よく見ると、暗闇から飛び出したのは、狂暴そうな長い爪を持った熊であった。
「ガチャ、前に出るな。俺の後ろにいろ」
狂暴そうな熊が接近してきたので、ガチャを後ろに下がらせる。
爪でやられたら一撃死するかもしれんが、この距離だと逃げることも無理っぽいよな。
熊は松明を持つ俺を見つけたことで、こちらに突進してくる。
くっそ、狼に噛まれただけであの痛さだし、できれば接近戦は避けたい。
さっきみたいに魔法でなんとか倒せないだろうか。
突進してくる熊に向け、今度はアイスの魔法を放った。
拳大の氷が手のひらから撃ち出されると、熊の眉間に直撃し身体が凍って動きが鈍るのが見えた。
仕留められないか。でも、動きは鈍ったぞ。これなら、接近戦でもいける!
俺は凍って動きが鈍った熊の胸元に飛び込むと、先ほど手に入れた鋼鉄の短剣をそのまま横薙ぎに斬り払った。
おぉ、剣が軽いぞ。もっと扱いづらいのかと思ったけどこれなら余裕だ!
スキル効果なのか、短剣は非常に軽くて扱いやすい代物だった。
「ガウガウっ!!」
腹を斬られて大量の血を流した熊が怒ったのか、俺に向かって吠える。
そんな脅しでビビるわけにはいかず、手にした短剣を熊の頭に向けて振り下ろした。
振り下ろした刃が熊の皮膚に食い込む瞬間、力を込めると刃筋が綺麗に入り、吠えていた熊の頭部はまっぷたつに斬り分けられ、そのまま絶命した。
今の感触は会心の一撃だろうか……。綺麗に入ったな。
頭をかち割られた熊が絶命すると、はぐれウルフの時よりもまぶしい光の玉がガチャの身体に吸収される。

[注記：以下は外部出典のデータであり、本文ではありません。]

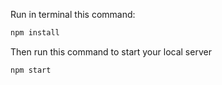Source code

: 
Run in terminal this command:

```bash
npm install
```

Then run this command to start your local server

```bash
npm start
```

光がおさまるとガチャを引くための金色コインが、ガチャの身体から零れ落ちた。
「魔物を倒すとコインが手に入るとかいう仕様はありがてぇ。また、成長できる」
ガチャから零れ落ちた金色コインを拾い上げる。
全部で11枚あった。
魔物を倒せば光の玉がガチャの身体に吸収され、光の玉が一定量たまれば新たな金色コインが排出されるということみたいだな。
となると、冒険者とかやって、魔物をガンガン狩って成長していくのがいいかもしれない。
さすが、ゲーマーのツボを付いてくるシステムだ。
「よし、ガチャ。ここにお座り!」
ガチャを引いてもらえると察したガチャが、俺の前に座り込んだ。
手に入れた金色コインをガチャのコイン投入口に入れてやる。
レバーを回し、カプセルを開けると鑑定した。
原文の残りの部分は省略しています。